What Photography means to me is the pictures paint a picture and tell a story weather it be a person or an object every curve lighting effect and picture tells a story and thats why I want to take as many pictures I can. 

Like my Photography Page 
https://www.facebook.com/pages/De-rezzy-Photography/138737339638043?ref=hl

Hey Everyone this is yah girl Desiree aka De-ReZzy I want to promote my page so if you need any pictures done for flyers magazines anything of that matter feel free to leave me a message in my inbox ask me questions and like my photography page look at my work and spread the word.


----------



## Majeed Badizadegan (Apr 7, 2013)




----------



## Light Guru (Apr 7, 2013)

If you want feedback on your images post them here. A LOT of people will not follow a links, especially links to Facebook.


----------



## tirediron (Apr 7, 2013)

A few thoughts OP.  First of all, as already mentioned, many of our members don't like to follow off-site links.  One of the best ways that you can grow as a photographer is to post images here for "C&C" (Comments & Critique).  This will give you an idea of what fellow photographers think of your work and highlight areas for improvement.  Remember, family and friends are NOT the people you want judging your work.  They like you, they will tell you that anything you do is wonderful.  Our community will be a little more objective and tell you what we think is good, and more importantly, what we think isn't so good.

I would also point out that as this is a community of photographers, many of whom are full-time working professionals in the field, there's not likely to be an overwhelming response to your soliciation.  Having looked at your facebook page, I will make a general observation:  Spend a little more time getting the basics of the craft down pat before you hang out your shingle.  Not to say that you cannot become a successful professional photographer, but you're not quite there yet.  Simply owning a camera and enjoying photography doesn not automatically make you a skilled photographer than buying a block of clay and a wheel makes you a skilled potter.  There's a LOT to learn; you're on your way, but try and walk before you run!


----------



## shefjr (Apr 7, 2013)

tirediron said:


> A few thoughts OP.  First of all, as already mentioned, many of our members don't like to follow off-site links.  One of the best ways that you can grow as a photographer is to post images here for "C&C" (Comments & Critique).  This will give you an idea of what fellow photographers think of your work and highlight areas for improvement.  Remember, family and friends are NOT the people you want judging your work.  They like you, they will tell you that anything you do is wonderful.  Our community will be a little more objective and tell you what we think is good, and more importantly, what we think isn't so good.
> 
> I would also point out that as this is a community of photographers, many of whom are full-time working professionals in the field, there's not likely to be an overwhelming response to your soliciation.  Having looked at your facebook page, I will make a general observation:  Spend a little more time getting the basics of the craft down pat before you hang out your shingle.  Not to say that you cannot become a successful professional photographer, but you're not quite there yet.  Simply owning a camera and enjoying photography doesn not automatically make you a skilled photographer than buying a block of clay and a wheel makes you a skilled potter.  There's a LOT to learn; you're on your way, but try and walk before you run!

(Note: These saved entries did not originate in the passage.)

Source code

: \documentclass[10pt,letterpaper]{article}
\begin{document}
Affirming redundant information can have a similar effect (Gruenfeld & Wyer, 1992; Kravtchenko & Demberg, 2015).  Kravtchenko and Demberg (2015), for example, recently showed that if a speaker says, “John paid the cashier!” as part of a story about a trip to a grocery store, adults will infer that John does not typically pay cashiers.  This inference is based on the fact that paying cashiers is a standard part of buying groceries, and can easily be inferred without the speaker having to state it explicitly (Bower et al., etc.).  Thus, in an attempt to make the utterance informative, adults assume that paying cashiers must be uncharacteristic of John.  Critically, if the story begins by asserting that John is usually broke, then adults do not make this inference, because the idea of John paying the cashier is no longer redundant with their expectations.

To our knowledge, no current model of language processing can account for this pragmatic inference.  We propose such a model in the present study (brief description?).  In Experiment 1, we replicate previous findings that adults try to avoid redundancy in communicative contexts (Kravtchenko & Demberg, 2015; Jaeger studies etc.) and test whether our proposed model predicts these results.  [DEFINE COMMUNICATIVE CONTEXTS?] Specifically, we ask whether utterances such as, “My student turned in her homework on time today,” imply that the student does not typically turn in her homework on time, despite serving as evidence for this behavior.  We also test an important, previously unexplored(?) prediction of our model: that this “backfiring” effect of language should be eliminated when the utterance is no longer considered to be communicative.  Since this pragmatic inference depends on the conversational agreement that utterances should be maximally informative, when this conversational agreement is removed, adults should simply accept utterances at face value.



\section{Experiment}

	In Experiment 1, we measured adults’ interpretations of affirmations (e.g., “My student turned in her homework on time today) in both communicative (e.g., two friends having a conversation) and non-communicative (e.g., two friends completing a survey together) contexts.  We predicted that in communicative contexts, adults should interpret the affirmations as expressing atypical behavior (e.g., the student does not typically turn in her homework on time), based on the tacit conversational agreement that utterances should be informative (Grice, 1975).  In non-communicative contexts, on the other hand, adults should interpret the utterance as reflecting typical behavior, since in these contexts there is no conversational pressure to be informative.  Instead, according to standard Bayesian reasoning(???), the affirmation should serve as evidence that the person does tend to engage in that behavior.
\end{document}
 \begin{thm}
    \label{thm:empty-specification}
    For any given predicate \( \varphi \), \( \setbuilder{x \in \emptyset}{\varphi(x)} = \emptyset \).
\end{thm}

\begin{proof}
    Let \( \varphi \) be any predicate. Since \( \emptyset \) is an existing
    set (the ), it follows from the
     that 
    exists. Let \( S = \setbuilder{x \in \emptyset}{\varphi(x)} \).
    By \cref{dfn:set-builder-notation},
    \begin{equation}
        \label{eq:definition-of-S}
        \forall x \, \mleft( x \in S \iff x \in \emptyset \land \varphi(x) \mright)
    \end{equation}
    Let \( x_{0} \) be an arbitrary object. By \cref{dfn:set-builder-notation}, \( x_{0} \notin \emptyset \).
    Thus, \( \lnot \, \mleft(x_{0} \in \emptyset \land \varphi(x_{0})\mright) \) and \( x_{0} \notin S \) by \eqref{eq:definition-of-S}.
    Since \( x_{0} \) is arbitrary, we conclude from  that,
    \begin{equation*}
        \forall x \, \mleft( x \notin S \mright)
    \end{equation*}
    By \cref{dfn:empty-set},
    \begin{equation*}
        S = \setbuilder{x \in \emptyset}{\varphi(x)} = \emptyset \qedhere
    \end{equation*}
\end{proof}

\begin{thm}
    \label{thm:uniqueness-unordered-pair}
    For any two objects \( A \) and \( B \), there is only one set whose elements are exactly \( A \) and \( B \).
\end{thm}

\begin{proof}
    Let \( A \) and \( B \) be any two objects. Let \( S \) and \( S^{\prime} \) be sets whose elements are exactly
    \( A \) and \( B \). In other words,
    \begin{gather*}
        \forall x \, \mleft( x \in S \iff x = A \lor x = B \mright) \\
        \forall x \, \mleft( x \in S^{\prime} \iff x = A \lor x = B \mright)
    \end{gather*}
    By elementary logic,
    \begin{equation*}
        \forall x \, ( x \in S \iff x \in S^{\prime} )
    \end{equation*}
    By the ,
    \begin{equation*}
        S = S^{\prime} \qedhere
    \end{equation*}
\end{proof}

Words well put John! :thumbup:


----------



## Benco (Apr 7, 2013)

If you're after feedback I'd say work on your tecnhique. You say some encouraging things about what motivates you but the execution is letting you down. Study. Practice.


----------



## Designer (Apr 7, 2013)

Hi, derezzy, and welcome to the forums!  You have expressed your interest in photography quite well, and I wish you luck and success!


----------



## 412 Burgh (Apr 7, 2013)

oh no she didn't gurrrrlfrieeeend


----------



## texkam (Apr 7, 2013)

Advice: Look up the meaning of the word "cull". Good luck.


----------